Euphoria may allude to dysfunctional family relationships or mental illness as reasons for these toxic behaviors, but when we take into account the way men and women have been socialized for centuries, the presence of these dynamics is unsurprising, becoming a bit too close for comfort even for audience members who find themselves far removed from Euphoria’s characters.
For generations, women have been welcomed as mothers. We nurture, take care of, clean up after our husbands, boyfriends, sons, brothers, and fathers. Conflicts in our lives are not understood as a manifestation of the immense emotional and physical labor that is constantly expected of us. Instead, in hopes of changing all of the things about us that seem to hurt those we care for, we sit in therapy, cry, read, pray, and meditate. We will be the perfect girlfriends, perfect wives, perfect mothers, and perfect daughters even if it means taking these vulnerable pieces of ourselves and scolding them for ever being human—for ever wanting more.

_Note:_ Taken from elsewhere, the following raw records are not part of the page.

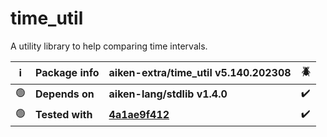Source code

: # time_util

A utility library to help comparing time intervals.

| ℹ️ | Package info    | aiken-extra/time_util v5.140.202308 | 🪲 |
|----|-----------------|---|---|
| 🟢 | **Depends on**  | **aiken-lang/stdlib v1.4.0** | ✔️ |
| 🟢 | **Tested with** | **[4a1ae9f412](https://github.com/aiken-lang/aiken/tree/4a1ae9f412041b573506084411bdedf50ed21f30)** | ✔️ |

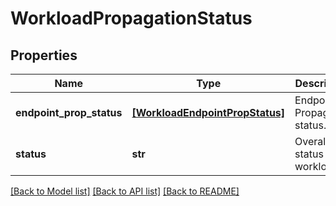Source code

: # WorkloadPropagationStatus

## Properties
Name | Type | Description | Notes
------------ | ------------- | ------------- | -------------
**endpoint_prop_status** | [**[WorkloadEndpointPropStatus]**](WorkloadEndpointPropStatus.md) | Endpoint Propagation status. | [optional] 
**status** | **str** | Overall status of workload. | [optional] 

[[Back to Model list]](../README.md#documentation-for-models) [[Back to API list]](../README.md#documentation-for-api-endpoints) [[Back to README]](../README.md)


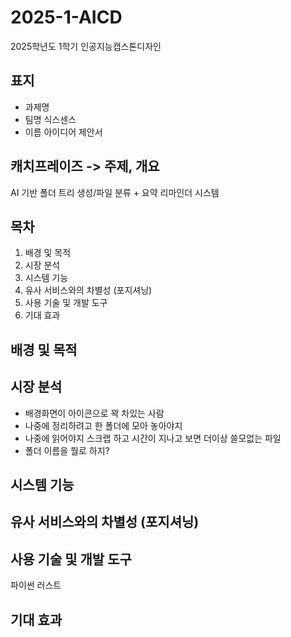 # 2025-1-AICD
2025학년도 1학기 인공지능캡스톤디자인

## 표지
- 과제명
- 팀명 식스센스
- 이름 
아이디어 제안서

## 캐치프레이즈 -> 주제, 개요
AI 기반 폴더 트리 생성/파일 분류 + 요약 리마인더 시스템


## 목차
1. 배경 및 목적
2. 시장 분석
3. 시스템 기능
4. 유사 서비스와의 차별성 (포지셔닝)
5. 사용 기술 및 개발 도구
6. 기대 효과

## 배경 및 목적

## 시장 분석
- 배경화면이 아이콘으로 꽉 차있는 사람
- 나중에 정리하려고 한 폴더에 모아 놓아야지
- 나중에 읽어야지 스크랩 하고 시간이 지나고 보면 더이상 쓸모없는 파일
- 폴더 이름을 뭘로 하지?

## 시스템 기능

## 유사 서비스와의 차별성 (포지셔닝)

## 사용 기술 및 개발 도구
파이썬 러스트

## 기대 효과
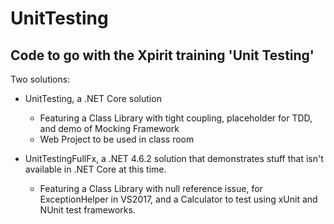 # UnitTesting

## Code to go with the Xpirit training 'Unit Testing'

Two solutions:

- UnitTesting, a .NET Core solution
	- Featuring a Class Library with tight coupling, placeholder for TDD, and demo of Mocking Framework
	- Web Project to be used in class room

- UnitTestingFullFx, a .NET 4.6.2 solution that demonstrates stuff that isn't available in .NET Core at this time.
	- Featuring a Class Library with null reference issue, for ExceptionHelper in VS2017, and a Calculator to test using xUnit and NUnit test frameworks.
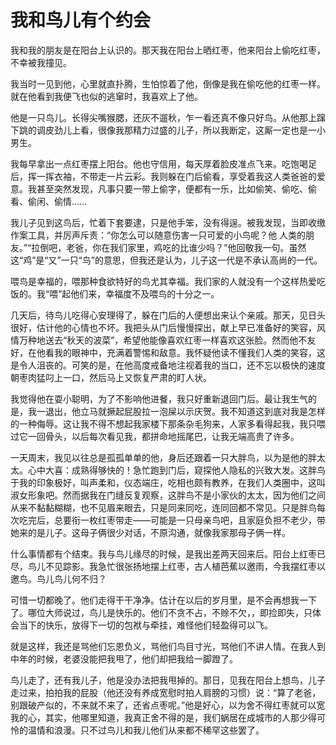 # 我和鸟儿有个约会
  

我和我的朋友是在阳台上认识的。那天我在阳台上晒红枣，他来阳台上偷吃红枣，不幸被我撞见。  

我当时一见到他，心里就直扑腾，生怕惊着了他，倒像是我在偷吃他的红枣一样。就在他看到我便飞也似的逃窜时，我喜欢上了他。  

他是一只鸟儿。长得尖嘴猴腮，还灰不遛秋，乍一看还真不像只好鸟。从他那上蹿下跳的调皮劲儿上看，很像我那精力过盛的儿子，所以我断定，这厮一定也是一小男生。  

我每早拿出一点红枣摆上阳台。他也守信用，每天厚着脸皮准点飞来。吃饱喝足后，挥一挥衣袖，不带走一片云彩。我则躲在门后偷看，享受着我这人类爸爸的爱意。我甚至突然发现，凡事只要一带上偷字，便都有一乐，比如偷笑、偷吃、偷看、偷闲、偷情……  

我儿子见到这鸟后，忙着下套要逮，只是他手笨，没有得逞。被我发现，当即收缴作案工具，并厉声斥责：“你怎么可以随意伤害一只可爱的小鸟呢？他 人类的朋友。”“拉倒吧，老爸，你在我们家里，鸡吃的比谁少吗？”他回敬我一句。虽然这“鸡”是“又”一只“鸟”的意思，但我还是认为，儿子这一代是不承认高尚的一代。  

喂鸟是幸福的，喂那种食欲特好的鸟尤其幸福。我们家的人就没有一个这样热爱吃饭的。我“喂”起他们来，幸福度不及喂鸟的十分之一。  

几天后，待鸟儿吃得心安理得了，躲在门后的人便想出来认个亲戚。那天，见日头很好，估计他的心情也不坏。我把头从门后慢慢探出，献上早已准备好的笑容，风情万种地送去“秋天的波菜”，希望他能像喜欢红枣一样喜欢这张脸。然而他不友好，在他看我的眼神中，充满着警惕和敌意。我怀疑他读不懂我们人类的笑容，这是令人沮丧的。可笑的是，在他高度戒备地注视着我的当口，还不忘以极快的速度朝枣肉猛叼上一口，然后马上又恢复严肃的盯人状。  

我觉得他在耍小聪明，为了不影响他进餐，我只好重新退回门后。最让我生气的是，我一退出，他立马就撅起屁股拉一泡屎以示庆贺。我不知道这到底对我是怎样的一种侮辱。这让我不得不想起我家楼下那条杂毛狗来，人家多看得起我，我只喂过它一回骨头，以后每次看见我，都拼命地摇尾巴，让我无端高贵了许多。  

一天周末，我见以往总是孤孤单单的他，身后还跟着一只大胖鸟，以为是他的胖太太。心中大喜：成熟得够快的！急忙跑到门后，窥探他人隐私的兴致大发。这胖鸟于我的印象极好，叫声柔和，仪态端庄，吃相也颇有教养，在我们人类圈中，这叫淑女形象吧。然而据我在门缝反复观察，这胖鸟不是小家伙的太太，因为他们之间从来不黏黏糊糊，也不见眉来眼去，只是同来同吃，连同回都不常见。只是胖鸟每次吃完后，总要衔一枚红枣带走——可能是一只母亲鸟吧，且家庭负担不老少，带她来的是儿子。这母子俩很少对话，不原沟通，就像我家那母子俩一样。  

什么事情都有个结束。我与鸟儿缘尽的时候，是我出差两天回来后。阳台上红枣已尽，鸟儿不见踪影。我急忙很张扬地摆上红枣，古人植芭蕉以邀雨，今我摆红枣以邀鸟。鸟儿鸟儿何不归？  

可惜一切都晚了。他们走得干干净净。估计在以后的岁月里，是不会再想我一下了。哪位大师说过，鸟儿是快乐的。他们不贪不占，不赊不欠，，即捡即失，只体会当下的快乐，放得下一切的包袱与牵挂，难怪他们轻盈得可以飞。  

就是这样，我还是骂他们忘恩负义，骂他们鸟目寸光，骂他们不讲人情。在我人到中年的时候，老婆没能把我甩了，他们却把我给一脚蹬了。  

鸟儿走了，还有我儿子，他是没办法把我甩掉的。那日，见我在阳台上想鸟，儿子走过来，拍拍我的屁股（他还没有养成宽慰时拍人肩膀的习惯）说：“算了老爸，别跟破产似的，不来就不来了，还省点枣呢。”他是好心，以为舍不得红枣就可以宽我的心，其实，他哪里知道，我真正舍不得的是，我们蜗居在成城市的人那少得可怜的温情和浪漫。只不过鸟儿和我儿他们从来都不稀罕这些罢了。
  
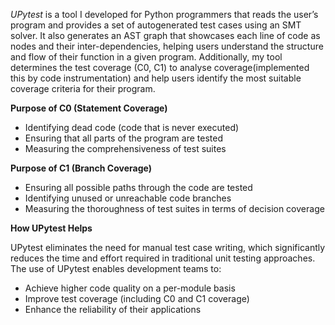 *UPytest* is a tool I developed for Python programmers that reads the user’s program and provides a set of autogenerated test cases using an SMT solver. It also generates an AST graph that showcases each line of code as nodes and their inter-dependencies, helping users understand the structure and flow of their function in a given program. Additionally, my tool determines the test coverage (C0, C1) to analyse coverage(implemented this by code instrumentation) and help users identify the most suitable coverage criteria for their program. 

**Purpose of C0 (Statement Coverage)**
* Identifying dead code (code that is never executed)
* Ensuring that all parts of the program are tested
* Measuring the comprehensiveness of test suites

**Purpose of C1 (Branch Coverage)**
* Ensuring all possible paths through the code are tested
* Identifying unused or unreachable code branches
* Measuring the thoroughness of test suites in terms of decision coverage

**How UPytest Helps**

UPytest eliminates the need for manual test case writing, which significantly reduces the time and effort required in traditional unit testing approaches. The use of UPytest enables development teams to:
* Achieve higher code quality on a per-module basis
* Improve test coverage (including C0 and C1 coverage)
* Enhance the reliability of their applications
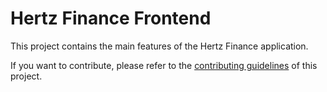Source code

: # Hertz Finance Frontend

This project contains the main features of the Hertz Finance application.

If you want to contribute, please refer to the [contributing guidelines](./CONTRIBUTING.md) of this project.
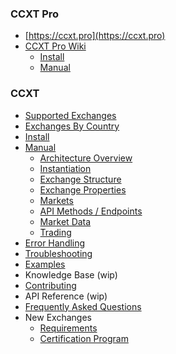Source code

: ### CCXT Pro

- [https://ccxt.pro](https://ccxt.pro)
- [CCXT Pro Wiki](ccxt.pro)
  - [Install](ccxt.pro.install)
  - [Manual](ccxt.pro.manual)

### CCXT

- [Supported Exchanges](https://github.com/ccxt/ccxt/wiki/Exchange-Markets)
- [Exchanges By Country](https://github.com/ccxt/ccxt/wiki/Exchange-Markets-By-Country)
- [Install](https://github.com/ccxt/ccxt/wiki/Install)
- [Manual](https://github.com/ccxt/ccxt/wiki/Manual)
  - [Architecture Overview](https://github.com/ccxt/ccxt/wiki/Manual#overview)
  - [Instantiation](https://github.com/ccxt/ccxt/wiki/Manual#instantiation)
  - [Exchange Structure](https://github.com/ccxt/ccxt/wiki/Manual#exchange-structure)
  - [Exchange Properties](https://github.com/ccxt/ccxt/wiki/Manual#exchange-properties)
  - [Markets](https://github.com/ccxt/ccxt/wiki/Manual#markets)
  - [API Methods / Endpoints](https://github.com/ccxt/ccxt/wiki/Manual#api-methods--endpoints)
  - [Market Data](https://github.com/ccxt/ccxt/wiki/Manual#market-data)
  - [Trading](https://github.com/ccxt/ccxt/wiki/Manual#trading)
- [Error Handling](https://github.com/ccxt/ccxt/wiki/Manual#error-handling)
- [Troubleshooting](https://github.com/ccxt/ccxt/wiki/Manual#troubleshooting)
- [Examples](https://github.com/ccxt/ccxt/tree/master/examples)
- Knowledge Base (wip)
- [Contributing](https://github.com/ccxt/ccxt/blob/master/CONTRIBUTING.md)
- API Reference (wip)
- [Frequently Asked Questions](https://github.com/ccxt/ccxt/wiki/FAQ)
- New Exchanges
  - [Requirements](https://github.com/ccxt/ccxt/wiki/Requirements)
  - [Certification Program](https://github.com/ccxt/ccxt/wiki/Certification)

Men, on the other hand, follow a much lighter path. It is best illustrated in Lily King’s fictional novel “Writers and Lovers” where she writes of men’s apparently innate right to exceptionalism. The novel’s main character Casey Peabody affirms “nearly every guy I’ve dated believed [that] greatness was their destiny and they were already behind schedule.” She continues, “it’s how boys are raised to think, how they are lured into adulthood. I’ve met ambitious women, driven women, but no woman has ever told me that greatness was her destiny.”
When men see conflict, they look to their environment to find what is causing this problem. When you are taught that you are born into excellence, why would there ever be a need to look inward? There is no yearning for change or growth unless it is within their mothers and partners who just don’t seem to comprehend their divine prophecy for greatness yet.
As young people, we can think we are immune to this. Yet, it is really the systemic rhetoric and institutions of the patriarchy that are immune to our objections. It is why when former president Trump said to grab women by their p*ssies, it was the journalists that needed to change. It is why when men are charged with sexual assault, it is the victim that must realize what an accusation could do to his potential. It is why when young girls are crying over boys who haven’t developed a sense of empathy yet, we tell them to get smaller until they can’t recognize their own needs. It is why when these girls turn into wives and mothers, they are constantly reminded of the fact that they will only ever be a wife and a mother.
The cries of Jules and Rue, of Nate and Maddie, can seem so tragically Shakespearean, and in turn, far from the comfort of our homes. But when the social norms and institutions that sustain the patriarchy continue to thrive, we will continue to see young girls turn into tired women, and young boys turn into entitled, angry men. It is then that we see how love between fictional characters, how a woman’s romance under the patriarchy, can turn into violent delights with violent ends.